The most obvious stress on a home's wiring is not having enough places to plug in appliances, lights and devices. “A heavy reliance on extension cords can indicate that your home has too few electrical outlets,” says Brett Brenner, president of EFSI.
Overloaded outlets or circuits may cause fires. These fires may be caused by wires that are nicked by drywall screws or by older wires that cracked or frayed. Called arc faults, this type of problem causes more than 30,000 house fires each year, according to the EFSI.
Different options for circuit breaker technology
Arc fault circuit interrupters (AFCIs), a special type of circuit breaker, goes a long way toward preventing fires cause by nicked or frayed wiring. An AFCI cuts off the electrical circuit (called tripping) when an electrical problem is detected. “AFCIs offer enhanced fire protection capabilities by recognizing when a hazardous arcing situation occurs in a home’s wiring and then immediately cutting power to the circuit before a fire can start,” Brennan explains. “AFCIs save lives and property by preventing fires rather than just mitigating their damage.”
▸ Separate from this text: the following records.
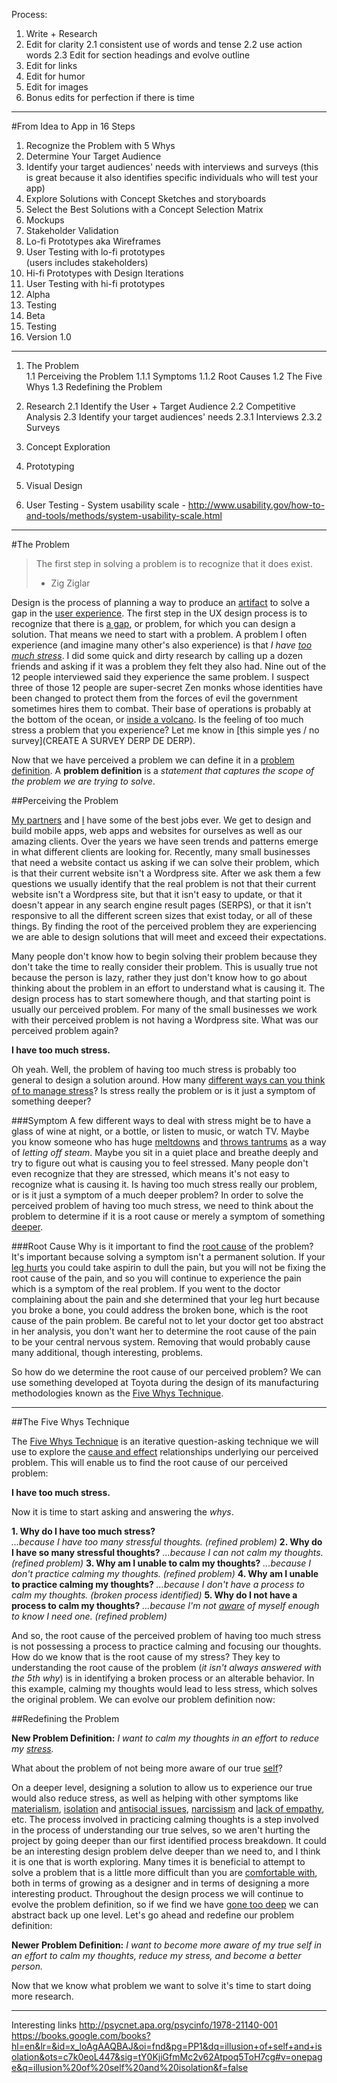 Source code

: Process:

1. Write + Research
2. Edit for clarity
	2.1 consistent use of words and tense
	2.2 use action words
	2.3 Edit for section headings and evolve outline
3. Edit for links
4. Edit for humor
5. Edit for images
6. Bonus edits for perfection if there is time

---
#From Idea to App in 16 Steps
1. Recognize the Problem with 5 Whys  
2. Determine Your Target Audience  
3. Identify your target audiences' needs with interviews and surveys (this is great because it also identifies specific individuals who will test your app)  
4. Explore Solutions with Concept Sketches and storyboards
5. Select the Best Solutions with a Concept Selection Matrix  
6. Mockups  
7. Stakeholder Validation  
8. Lo-fi Prototypes aka Wireframes
9. User Testing with lo-fi prototypes  
   (users includes stakeholders)  
10. Hi-fi Prototypes with Design Iterations  
11. User Testing with hi-fi prototypes  
12. Alpha 
13. Testing  
14. Beta  
15. Testing  
16. Version 1.0

---
1. The Problem  
	1.1 Perceiving the Problem
		1.1.1 Symptoms
		1.1.2 Root Causes
	1.2 The Five Whys
	1.3 Redefining the Problem


2. Research
	2.1 Identify the User + Target Audience
	2.2 Competitive Analysis
	2.3 Identify your target audiences' needs
		2.3.1 Interviews
		2.3.2 Surveys
3. Concept Exploration
4. Prototyping
5. Visual Design
6. User Testing - System usability scale - http://www.usability.gov/how-to-and-tools/methods/system-usability-scale.html

---

#The Problem

> The first step in solving a problem is to recognize that it does exist.
> - Zig Ziglar

Design is the process of planning a way to produce an [artifact](http://programmers.stackexchange.com/questions/106473/what-does-artifact-mean) to solve a gap in the [user experience](https://en.wikipedia.org/wiki/User_experience_design). The first step in the UX design process is to recognize that there is [a gap](https://vimeo.com/85040589), or problem, for which you can design a solution. That means we need to start with a problem. A problem I often experience (and imagine many other's also experience) is that *I have [too much stress](http://www.apa.org/monitor/2011/01/stressed-america.aspx)*. I did some quick and dirty research by calling up a dozen friends and asking if it was a problem they felt they also had. Nine out of the 12 people interviewed said they experience the same problem. I suspect three of those 12 people are super-secret Zen monks whose identities have been changed to protect them from the forces of evil the government sometimes hires them to combat. Their base of operations is probably at the bottom of the ocean, or [inside a volcano](http://tvtropes.org/pmwiki/pmwiki.php/Main/VolcanoLair). Is the feeling of too much stress a problem that you experience? Let me know in [this simple yes / no survey](CREATE A SURVEY DERP DE DERP).

Now that we have perceived a problem we can define it in a [problem definition](https://en.wikipedia.org/wiki/Problem_statement). A **problem definition** is a *statement that captures the scope of the problem we are trying to solve*.

##Perceiving the Problem

[My partners](http://dappergentlemen.com) and [I](http://twitter.com/ryanallen_com) have some of the best jobs ever. We get to design and build mobile apps, web apps and websites for ourselves as well as our amazing clients. Over the years we have seen trends and patterns emerge in what different clients are looking for. Recently, many small businesses that need a website contact us asking if we can solve their problem, which is that their current website isn't a Wordpress site. After we ask them a few questions we usually identify that the real problem is not that their current website isn't a Wordpress site, but that it isn't easy to update, or that it doesn't appear in any search engine result pages (SERPS), or that it isn't responsive to all the different screen sizes that exist today, or all of these things. By finding the root of the perceived problem they are experiencing we are able to design solutions that will meet and exceed their expectations.  

Many people don't know how to begin solving their problem because they don't take the time to really consider their problem. This is usually true not because the person is lazy, rather they just don't know how to go about thinking about the problem in an effort to understand what is causing it. The design process has to start somewhere though, and that starting point is usually our perceived problem. For many of the small businesses we work with their perceived problem is not having a Wordpress site. What was our perceived problem again?

**I have too much stress.**

Oh yeah. Well, the problem of having too much stress is probably too general to design a solution around. How many [different ways can you think of to manage stress](http://www.webmd.com/balance/guide/tips-to-control-stress)? Is stress really the problem or is it just a symptom of something deeper?

###Symptom
A few different ways to deal with stress might be to have a glass of wine at night, or a bottle, or listen to music, or watch TV. Maybe you know someone who has huge [meltdowns](http://giphy.com/gifs/b7nugvA2NwPbW) and [throws tantrums](http://giphy.com/gifs/12BQVyMqxgVNvy) as a way of *letting off steam*. Maybe you sit in a quiet place and breathe deeply and try to figure out what is causing you to feel stressed. Many people don't even recognize that they are stressed, which means it's not easy to recognize what is causing it. Is having too much stress really our problem, or is it just a symptom of a much deeper problem? In order to solve the perceived problem of having too much stress, we need to think about the problem to determine if it is a root cause or merely a symptom of something [deeper](http://zoomquilt.org).

###Root Cause
Why is it important to find the [root cause]((https://en.wikipedia.org/wiki/Root_cause)) of the problem? It's important because solving a symptom isn't a permanent solution. If your [leg hurts](http://giphy.com/gifs/adventure-time-upvote-whatever-PzlRZCKCmTVjq) you could take aspirin to dull the pain, but you will not be fixing the root cause of the pain, and so you will continue to experience the pain which is a symptom of the real problem. If you went to the doctor complaining about the pain and she determined that your leg hurt because you broke a bone, you could address the broken bone, which is the root cause of the pain problem. Be careful not to let your doctor get too abstract in her analysis, you don't want her to determine the root cause of the pain to be your central nervous system. Removing that would probably cause many additional, though interesting, problems.

So how do we determine the root cause of our perceived problem? We can use something developed at Toyota during the design of its manufacturing methodologies known as the [Five Whys Technique](https://en.wikipedia.org/wiki/5_Whys).

---

##The Five Whys Technique

The [Five Whys Technique](http://www.adb.org/sites/default/files/publication/27641/five-whys-technique.pdf) is an iterative question-asking technique we will use to explore the [cause and effect](https://en.wikipedia.org/wiki/Cause_and_Effect_(Star_Trek:_The_Next_Generation)) relationships underlying our perceived problem. This will enable us to find the root cause of our perceived problem:

**I have too much stress.**

Now it is time to start asking and answering the *whys*.

**1. Why do I have too much stress?**  
*...because I have too many stressful thoughts. (refined problem)*
**2. Why do I have so many stressful thoughts?**
*...because I can not calm my thoughts. (refined problem)*
**3. Why am I unable to calm my thoughts?**
*...because I don't practice calming my thoughts. (refined problem)*
**4. Why am I unable to practice calming my thoughts?**
*...because I don't have a process to calm my thoughts. (broken process identified)*
**5. Why do I not have a process to calm my thoughts?**
*...because I'm not [aware](https://en.wikipedia.org/wiki/Awareness) of myself enough to know I need one. (refined problem)*

And so, the root cause of the perceived problem of having too much stress is not possessing a process to practice calming and focusing our thoughts. How do we know that is the root cause of my stress? They key to understanding the root cause of the problem (*it isn't always answered with the 5th why*) is in identifying a broken process or an alterable behavior. In this example, calming my thoughts would lead to less stress, which solves the original problem. We can evolve our problem definition now:

##Redefining the Problem

**New Problem Definition:**
*I want to calm my thoughts in an effort to reduce my [stress]((http://www.mayoclinic.org/healthy-lifestyle/stress-management/in-depth/stress-symptoms/art-20050987)).*

What about the problem of not being more aware of our true [self](http://www.wired.com/2012/05/the-self-illusion-an-interview-with-bruce-hood/)?

On a deeper level, designing a solution to allow us to experience our true would also reduce stress, as well as helping with other symptoms like [materialism](http://zenhabits.net/a-guide-to-escaping-materialism-and-finding-happiness/), [isolation](https://en.wikipedia.org/wiki/Solitude) and [antisocial issues](https://en.wikipedia.org/wiki/Antisocial_personality_disorder), [narcissism](https://www.psychologytoday.com/blog/stop-walking-eggshells/201112/interpersonal-exploitation-typical-narcissists) and [lack of empathy](https://www.psychologytoday.com/blog/stop-walking-eggshells/201201/lack-empathy-the-most-telling-narcissistic-trait), etc. The process involved in practicing calming thoughts is a step involved in the process of understanding our true selves, so we aren't hurting the project by going deeper than our first identified process breakdown. It could be an interesting design problem delve deeper than we need to, and I think it is one that is worth exploring. Many times it is beneficial to attempt to solve a problem that is a little more difficult than you are [comfortable with](http://www.goodreads.com/quotes/tag/comfort-zone), both in terms of growing as a designer and in terms of designing a more interesting product. Throughout the design process we will continue to evolve the problem definition, so if we find we have [gone too deep](http://giphy.com/gifs/loop-infinite-tea-fWZvYFCh4oyl2) we can abstract back up one level. Let's go ahead and redefine our problem definition:

**Newer Problem Definition:**
*I want to become more aware of my true self in an effort to calm my thoughts, reduce my stress, and become a better person.*

Now that we know what problem we want to solve it's time to start doing more research.



---
Interesting links 
http://psycnet.apa.org/psycinfo/1978-21140-001
https://books.google.com/books?hl=en&lr=&id=x_loAgAAQBAJ&oi=fnd&pg=PP1&dq=illusion+of+self+and+isolation&ots=c7k0eoL447&sig=tY0KjiGfmMc2v62Atpoq5ToH7cg#v=onepage&q=illusion%20of%20self%20and%20isolation&f=false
In 2002, the National Electric Code required ACFIs in bedrooms in an attempt to reduce the 70,000 house fires sparked by electrical faults. As the number of house fires declined, the code expanded the use of ACFIs to other rooms. By 2013 the number of house fires caused by electrical faults was down to about 21,000. In 2017, AFCIs will be mandated for the entire house.
In contrast, ground fault circuit interrupters (GFCIs) trip when electricity travels outside the circuit to take the shortest path to the ground, shocking or electrocuting users. These are typically seen in kitchens and baths to prevent shocks caused by water, as when wet hands conduct electricity from a hair dryer.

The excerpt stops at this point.